No, una pioggia di eccezionale intensità non è «un caso fortuito». Non lo è se l’ente chiamato alla manutenzione non è stato «scrupoloso» nel provvedere ai suoi compiti. È con questa motivazione che il Tribunale delle acque di Palermo ha condannato l’assessorato regionale al Territorio a risarcire con oltre centomila euro un’impresa agricola di Noto, devastata dall’alluvione del gennaio del 2017. La sentenza che dà giustizia all’azienda BioVerde è arrivata solo due anni dopo, ma fissa un paletto importante che torna di stretta attualità alla luce dell’ondata di maltempo dello scorso weekend che ha portato morte e distruzione nel Sud-Est dell’Isola.
Coincidenza vuole che sabato scorso Giuseppe Cappello – l’agente di polizia penitenziaria che ha perso la vita travolto dalla piena di un torrente che ha invaso la statale 115, tra Noto e Rosolini, trovando un tappo in un sottopasso pieno di detriti – abbia fermato la sua auto proprio al confine con i terreni della BioVerde. È sceso sperando di trovare un rifugio e invece è stato trascinato dal fango. Il suo corpo è stato ritrovato nei campi, a qualche centinaio di metri da dove aveva lasciato la macchina.
Quegli stessi terreni nel gennaio del 2017 erano stati trasformati in un acquitrino dall’ennesima esondazione del fiume Tellaro. Il 22 e il 23 gennaio il corso d’acqua esondò, trovando facile sfogo in una breccia di 60 metri nell’argine che si era creata due anni prima, sempre per una piena. Fango e acqua invasero decine di ettari. Circa dieci dell’azienda BioVerde in contrada Bucachemi a Noto, coltivati a patate biologiche e grano duro, furono sommersi. Distrutti il sistema di irrigazione e la stradella di servizio. I periti del tribunale hanno stimato danni per oltre centomila euro. «Abbiamo perso tutto – racconta il titolare Salvatore Schifitto – e la cosa che fa più rabbia è che, dopo i danni del 2015, avevamo segnalato la rottura dell’argine del fiume e diffidato l’assessorato a intervenire».
Ma nessuno intervenne.
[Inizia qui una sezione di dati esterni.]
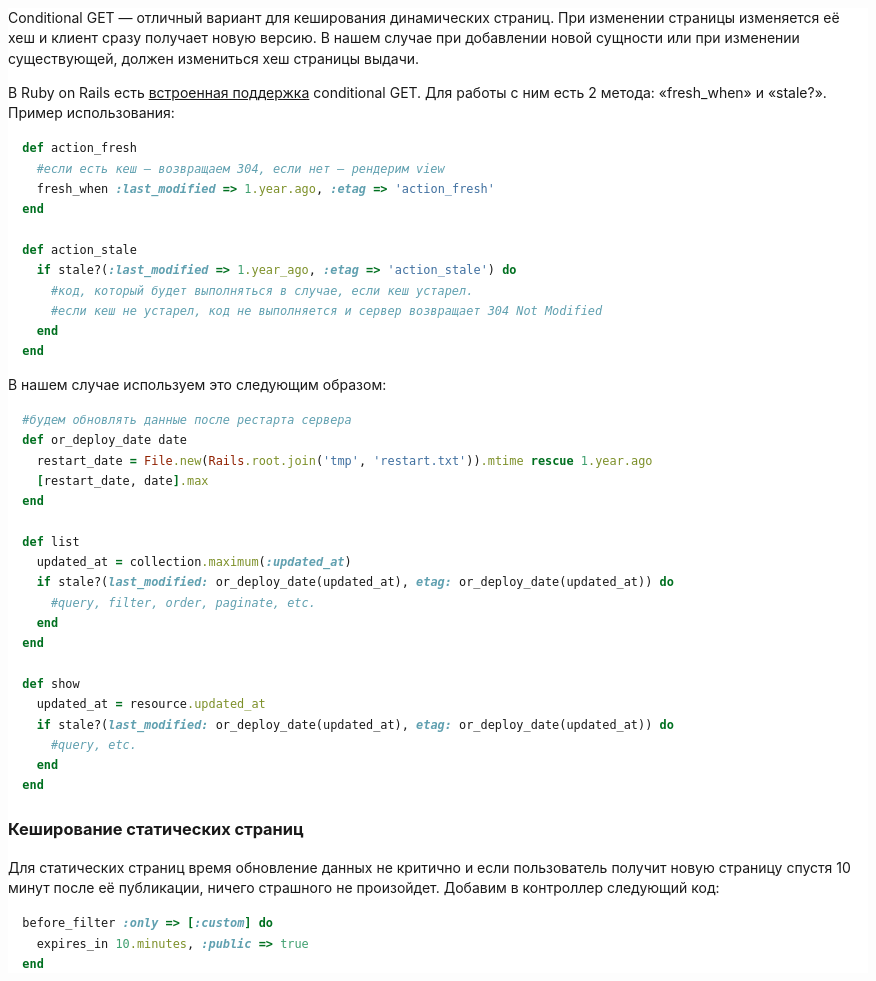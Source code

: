 Conditional GET — отличный вариант для кеширования динамических страниц. При изменении страницы изменяется её хеш и клиент сразу получает новую версию. В нашем случае при добавлении новой сущности или при изменении существующей, должен измениться хеш страницы выдачи.

В Ruby on Rails есть [встроенная поддержка](http://guides.rubyonrails.org/caching_with_rails.html#conditional-get-support) conditional GET. Для работы с ним есть 2 метода: «fresh_when» и «stale?». Пример использования:

```ruby
  def action_fresh
    #если есть кеш — возвращаем 304, если нет — рендерим view
    fresh_when :last_modified => 1.year.ago, :etag => 'action_fresh'
  end

  def action_stale
    if stale?(:last_modified => 1.year_ago, :etag => 'action_stale') do
      #код, который будет выполняться в случае, если кеш устарел.
      #если кеш не устарел, код не выполняется и сервер возвращает 304 Not Modified
    end
  end
```

В нашем случае используем это следующим образом:

```ruby
  #будем обновлять данные после рестарта сервера
  def or_deploy_date date 
    restart_date = File.new(Rails.root.join('tmp', 'restart.txt')).mtime rescue 1.year.ago
    [restart_date, date].max
  end

  def list
    updated_at = collection.maximum(:updated_at)
    if stale?(last_modified: or_deploy_date(updated_at), etag: or_deploy_date(updated_at)) do
      #query, filter, order, paginate, etc.
    end
  end 

  def show
    updated_at = resource.updated_at
    if stale?(last_modified: or_deploy_date(updated_at), etag: or_deploy_date(updated_at)) do
      #query, etc.
    end
  end
```

### Кеширование статических страниц
Для статических страниц время обновление данных не критично и если пользователь получит новую страницу спустя 10 минут после её публикации, ничего страшного не произойдет. Добавим в контроллер следующий код:

```ruby
  before_filter :only => [:custom] do
    expires_in 10.minutes, :public => true
  end
```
Il tribunale delle acque scrive che «l’intero alveo del fiume si presenta invaso da abbondante vegetazione fluviale prevalentemente costituita da canne». Il tutto nonostante le risorse ci fossero: lo stesso assessorato aveva infatti finanziato un intervento di manutenzione a inizio 2017. «C’era un progetto da 140mila euro – conferma Schifitto – che non è stato mai cantierato in questi due anni».
Ecco perché il tribunale ritiene «pienamente accertata la responsabilità dell’assessorato […] a causa della mancata riparazione dell’argine e dell’omessa manutenzione dell’alveo del fiume Tellaro». E precisa che «una pioggia di eccezionale intensità può costituire caso fortuito, a condizione che l’ente preposto alla manutenzione provi di aver provveduto alla manutezione del sistema di smaltimento delle acque nella maniera più scrupolosa e che, nonostante ciò, l’evento si sia ugualmente verificato».